Professionals and Academics Network

Richard P. Grant rpg14 at
Thu Mar 8 08:19:55 EST 2001

In article <985rgk$ps8$0 at>, Arthur Sowers 
<arthures at> wrote:

> On Wed, 7 Mar 2001, Professionals and Academics Network wrote:
> > I restrict access to IE5.x users because I built this application using
> > Visual Basic script and XML/XSL (an acronym for Extensible Markup
> > Language/Extensible Stylesheet Language), both technologies in my 
> > opinion
> > enabled a fast turn-around and an efficient application display without
> > having you downloading executable files to your PC.

If you think this is the only way to do it, you should get a 
professional to help out.  If you can't afford a professional, then 
why not?  Is it a fly-by-night operation?  If you're going to be serious 
then you have to act seriously.

And your last sentence is laughable.  let me cite the relevant portion:

'without having you downloading executable files to your PC'

But on your website you instruct me to 
'download Explorer 5.x and above.'

. . .

> So, does that mean its _always_ going to be IE 5.x only? I think you at
> least should do some explaining on the first page people get otherwise
> you'll turn them off. 

frankly, I am certain it would be easier to code the site to be more 
browser-agnostic than to code specifically for a single release of a 
single browser.

> Oh, yes, there is that advertisement about "Let us give you a quote on
> your auto insurance and we'll give you a free calculator even if you 
> don't
> buy the insurance" and after you hang up the phone, you realize they know
> what cars you have, what your name is, what your address is, etc. And,
> that stuff gets sold for bucks. 

I suggest that no one gives information away for free.


> Plausible, but you really have to give people more before asking them to
> spill the beans on themselves. 

Absolutely.  Quid pro quo.

> > The visitors to the site who wish to locate you will not be required to
> > register. 
> Well, I didn't see anything when I visited that suggested I did not have
> to register & get a password to get anywhere.

No that's worrying, actually.  If I enter personal info into a database, 
I want to know that it's not some crank who is looking up the info.  
especially in this business.  It would be more appropriate, IMFFHO, to 
have the searchers register before they're allowed to query the database.

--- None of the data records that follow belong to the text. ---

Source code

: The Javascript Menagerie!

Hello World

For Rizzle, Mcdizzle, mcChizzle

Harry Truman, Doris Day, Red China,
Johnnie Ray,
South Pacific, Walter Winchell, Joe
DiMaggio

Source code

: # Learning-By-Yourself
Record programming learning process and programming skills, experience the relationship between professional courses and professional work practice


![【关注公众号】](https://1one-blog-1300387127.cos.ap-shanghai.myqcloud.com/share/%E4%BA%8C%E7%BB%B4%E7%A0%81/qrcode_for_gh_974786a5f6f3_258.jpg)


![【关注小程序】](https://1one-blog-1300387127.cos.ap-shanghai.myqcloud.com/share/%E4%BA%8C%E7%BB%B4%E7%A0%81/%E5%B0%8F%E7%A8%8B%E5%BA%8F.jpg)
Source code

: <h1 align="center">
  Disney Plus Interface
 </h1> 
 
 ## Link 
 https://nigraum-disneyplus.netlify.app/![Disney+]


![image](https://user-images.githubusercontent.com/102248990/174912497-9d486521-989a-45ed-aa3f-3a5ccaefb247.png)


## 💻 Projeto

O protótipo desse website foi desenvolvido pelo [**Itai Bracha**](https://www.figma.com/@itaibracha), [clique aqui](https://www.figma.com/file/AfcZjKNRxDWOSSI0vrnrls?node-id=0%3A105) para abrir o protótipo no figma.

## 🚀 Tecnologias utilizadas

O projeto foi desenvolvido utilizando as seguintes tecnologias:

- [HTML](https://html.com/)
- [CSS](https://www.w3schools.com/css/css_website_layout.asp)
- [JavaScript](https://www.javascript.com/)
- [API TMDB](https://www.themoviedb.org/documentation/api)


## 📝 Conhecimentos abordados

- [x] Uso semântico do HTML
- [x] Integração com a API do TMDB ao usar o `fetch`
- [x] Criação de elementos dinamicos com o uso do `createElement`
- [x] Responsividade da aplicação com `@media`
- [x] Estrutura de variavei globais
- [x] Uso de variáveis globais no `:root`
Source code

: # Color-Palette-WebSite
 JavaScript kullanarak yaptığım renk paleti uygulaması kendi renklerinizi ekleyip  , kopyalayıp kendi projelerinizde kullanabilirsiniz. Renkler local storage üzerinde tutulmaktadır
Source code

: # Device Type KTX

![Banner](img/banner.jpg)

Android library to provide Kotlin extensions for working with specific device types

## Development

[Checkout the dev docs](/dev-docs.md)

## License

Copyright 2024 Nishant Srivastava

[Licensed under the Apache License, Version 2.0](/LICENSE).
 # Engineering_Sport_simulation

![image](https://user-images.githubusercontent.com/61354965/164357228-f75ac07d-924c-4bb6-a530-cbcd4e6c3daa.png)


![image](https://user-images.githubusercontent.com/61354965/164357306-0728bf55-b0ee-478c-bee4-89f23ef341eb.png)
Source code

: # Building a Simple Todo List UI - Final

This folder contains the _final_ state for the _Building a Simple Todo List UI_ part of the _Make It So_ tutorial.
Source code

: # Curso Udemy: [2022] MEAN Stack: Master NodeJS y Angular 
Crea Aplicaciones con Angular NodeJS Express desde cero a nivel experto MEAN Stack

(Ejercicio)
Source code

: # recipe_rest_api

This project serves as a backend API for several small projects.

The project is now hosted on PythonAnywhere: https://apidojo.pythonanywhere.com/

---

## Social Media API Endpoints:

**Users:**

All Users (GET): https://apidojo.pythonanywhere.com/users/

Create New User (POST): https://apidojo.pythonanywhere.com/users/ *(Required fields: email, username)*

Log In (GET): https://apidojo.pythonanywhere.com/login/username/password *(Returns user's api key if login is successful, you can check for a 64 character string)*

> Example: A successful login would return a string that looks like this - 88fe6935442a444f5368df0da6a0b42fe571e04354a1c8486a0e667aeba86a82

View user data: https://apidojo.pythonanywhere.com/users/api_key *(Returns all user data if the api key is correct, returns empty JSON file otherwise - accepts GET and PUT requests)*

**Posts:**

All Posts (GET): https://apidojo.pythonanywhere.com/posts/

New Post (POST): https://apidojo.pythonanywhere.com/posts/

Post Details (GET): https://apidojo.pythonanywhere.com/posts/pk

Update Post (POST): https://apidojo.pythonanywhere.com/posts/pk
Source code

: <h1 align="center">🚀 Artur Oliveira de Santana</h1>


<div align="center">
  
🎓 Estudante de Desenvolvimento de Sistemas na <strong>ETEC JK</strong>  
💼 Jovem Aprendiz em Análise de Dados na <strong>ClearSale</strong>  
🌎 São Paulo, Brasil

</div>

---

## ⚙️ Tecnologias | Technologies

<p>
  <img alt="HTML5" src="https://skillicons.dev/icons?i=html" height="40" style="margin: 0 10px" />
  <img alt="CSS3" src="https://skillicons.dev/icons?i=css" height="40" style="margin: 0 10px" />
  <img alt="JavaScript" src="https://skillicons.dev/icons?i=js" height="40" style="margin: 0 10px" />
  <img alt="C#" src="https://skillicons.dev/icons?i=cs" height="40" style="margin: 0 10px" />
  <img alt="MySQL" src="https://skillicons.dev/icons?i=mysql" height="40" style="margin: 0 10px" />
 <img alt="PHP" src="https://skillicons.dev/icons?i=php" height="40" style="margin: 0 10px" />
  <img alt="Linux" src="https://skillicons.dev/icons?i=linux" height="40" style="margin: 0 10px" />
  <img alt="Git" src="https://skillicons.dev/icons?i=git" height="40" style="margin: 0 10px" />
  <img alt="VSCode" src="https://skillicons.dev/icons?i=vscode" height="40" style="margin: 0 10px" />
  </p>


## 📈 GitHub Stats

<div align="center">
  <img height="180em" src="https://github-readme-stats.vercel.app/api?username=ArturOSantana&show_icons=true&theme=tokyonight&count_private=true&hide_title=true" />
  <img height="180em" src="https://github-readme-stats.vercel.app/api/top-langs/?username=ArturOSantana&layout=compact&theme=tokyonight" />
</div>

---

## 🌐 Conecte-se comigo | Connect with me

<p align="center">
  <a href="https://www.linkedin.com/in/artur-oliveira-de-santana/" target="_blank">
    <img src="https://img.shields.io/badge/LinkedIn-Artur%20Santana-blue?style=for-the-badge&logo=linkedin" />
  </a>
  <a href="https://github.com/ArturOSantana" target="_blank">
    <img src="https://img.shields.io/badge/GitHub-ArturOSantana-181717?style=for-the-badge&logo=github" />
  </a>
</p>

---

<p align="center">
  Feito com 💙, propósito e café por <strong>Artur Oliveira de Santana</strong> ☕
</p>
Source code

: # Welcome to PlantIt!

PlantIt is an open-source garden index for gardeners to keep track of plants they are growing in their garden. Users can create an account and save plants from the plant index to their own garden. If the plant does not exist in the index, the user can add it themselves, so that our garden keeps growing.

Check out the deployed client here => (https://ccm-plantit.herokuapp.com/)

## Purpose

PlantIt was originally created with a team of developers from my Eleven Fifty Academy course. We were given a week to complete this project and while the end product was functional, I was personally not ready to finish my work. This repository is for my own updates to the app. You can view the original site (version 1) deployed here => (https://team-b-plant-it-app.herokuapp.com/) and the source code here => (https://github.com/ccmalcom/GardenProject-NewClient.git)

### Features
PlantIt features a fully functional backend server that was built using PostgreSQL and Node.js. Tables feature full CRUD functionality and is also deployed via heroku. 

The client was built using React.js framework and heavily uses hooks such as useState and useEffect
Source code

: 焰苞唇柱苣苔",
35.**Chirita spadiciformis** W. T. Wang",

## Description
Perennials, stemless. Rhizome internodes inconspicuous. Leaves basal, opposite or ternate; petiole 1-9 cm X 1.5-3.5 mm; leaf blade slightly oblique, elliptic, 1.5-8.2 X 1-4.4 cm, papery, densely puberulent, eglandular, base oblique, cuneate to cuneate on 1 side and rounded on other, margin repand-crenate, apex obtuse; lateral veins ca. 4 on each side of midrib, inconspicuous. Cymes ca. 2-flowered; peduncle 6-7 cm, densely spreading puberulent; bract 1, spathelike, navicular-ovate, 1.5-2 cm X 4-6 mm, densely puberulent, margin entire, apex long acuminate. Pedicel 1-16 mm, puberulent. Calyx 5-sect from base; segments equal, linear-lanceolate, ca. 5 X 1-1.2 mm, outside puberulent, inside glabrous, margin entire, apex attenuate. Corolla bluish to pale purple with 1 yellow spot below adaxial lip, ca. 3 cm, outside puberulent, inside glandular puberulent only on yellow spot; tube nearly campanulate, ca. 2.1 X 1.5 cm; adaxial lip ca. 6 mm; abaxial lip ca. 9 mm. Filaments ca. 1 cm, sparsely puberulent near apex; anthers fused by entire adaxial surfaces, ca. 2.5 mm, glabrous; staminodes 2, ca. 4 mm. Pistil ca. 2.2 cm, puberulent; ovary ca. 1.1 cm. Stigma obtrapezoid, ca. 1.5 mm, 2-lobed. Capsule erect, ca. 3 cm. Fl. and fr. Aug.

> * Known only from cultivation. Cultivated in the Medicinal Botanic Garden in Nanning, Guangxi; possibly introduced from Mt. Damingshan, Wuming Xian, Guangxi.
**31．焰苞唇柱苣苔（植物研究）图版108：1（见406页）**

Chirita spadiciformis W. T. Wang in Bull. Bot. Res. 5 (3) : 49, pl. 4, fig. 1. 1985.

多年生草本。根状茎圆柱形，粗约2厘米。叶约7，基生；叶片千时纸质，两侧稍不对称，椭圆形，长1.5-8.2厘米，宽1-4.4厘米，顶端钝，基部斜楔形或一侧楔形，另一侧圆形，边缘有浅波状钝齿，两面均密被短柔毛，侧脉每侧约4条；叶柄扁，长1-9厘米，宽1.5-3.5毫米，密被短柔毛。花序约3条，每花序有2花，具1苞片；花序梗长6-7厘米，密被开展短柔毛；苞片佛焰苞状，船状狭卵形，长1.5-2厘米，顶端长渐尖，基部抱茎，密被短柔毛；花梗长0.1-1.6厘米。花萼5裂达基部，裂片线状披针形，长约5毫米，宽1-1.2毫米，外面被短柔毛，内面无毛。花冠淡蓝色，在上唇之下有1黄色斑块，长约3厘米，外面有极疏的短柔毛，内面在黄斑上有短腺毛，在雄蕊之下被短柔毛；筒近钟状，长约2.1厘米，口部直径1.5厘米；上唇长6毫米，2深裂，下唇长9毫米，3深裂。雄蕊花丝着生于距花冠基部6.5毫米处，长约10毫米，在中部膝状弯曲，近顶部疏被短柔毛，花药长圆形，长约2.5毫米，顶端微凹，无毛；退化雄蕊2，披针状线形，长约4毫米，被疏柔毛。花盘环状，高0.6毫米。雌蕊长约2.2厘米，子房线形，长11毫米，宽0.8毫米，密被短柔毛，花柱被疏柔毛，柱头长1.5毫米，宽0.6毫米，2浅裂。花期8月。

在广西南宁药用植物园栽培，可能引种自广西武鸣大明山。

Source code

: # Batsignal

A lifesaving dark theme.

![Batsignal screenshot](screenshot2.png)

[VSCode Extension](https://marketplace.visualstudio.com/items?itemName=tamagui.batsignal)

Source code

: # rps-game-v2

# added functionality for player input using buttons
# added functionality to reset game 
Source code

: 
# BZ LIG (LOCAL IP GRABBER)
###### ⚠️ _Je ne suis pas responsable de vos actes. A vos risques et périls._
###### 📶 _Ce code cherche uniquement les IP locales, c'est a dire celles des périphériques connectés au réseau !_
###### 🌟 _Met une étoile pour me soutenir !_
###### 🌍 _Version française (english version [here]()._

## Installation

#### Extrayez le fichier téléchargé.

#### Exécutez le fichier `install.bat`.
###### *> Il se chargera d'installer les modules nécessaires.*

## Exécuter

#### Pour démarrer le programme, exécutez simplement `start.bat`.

>  In the past 2 weeks, after I advertised this project, my
> > experience was that real people are not shy to write down their 
> > professional
> > information (because they want it advertised anyways).

More fool them.  Information is money and power, not to mention the 
security implications raised by Dr Sowers.  I wonder how secure is the 
database, especially given the evilness that is Visual Basic.

Anyway, to cut a long story short, given its current state I for one am 
not at all interested - not least because I will not install IE.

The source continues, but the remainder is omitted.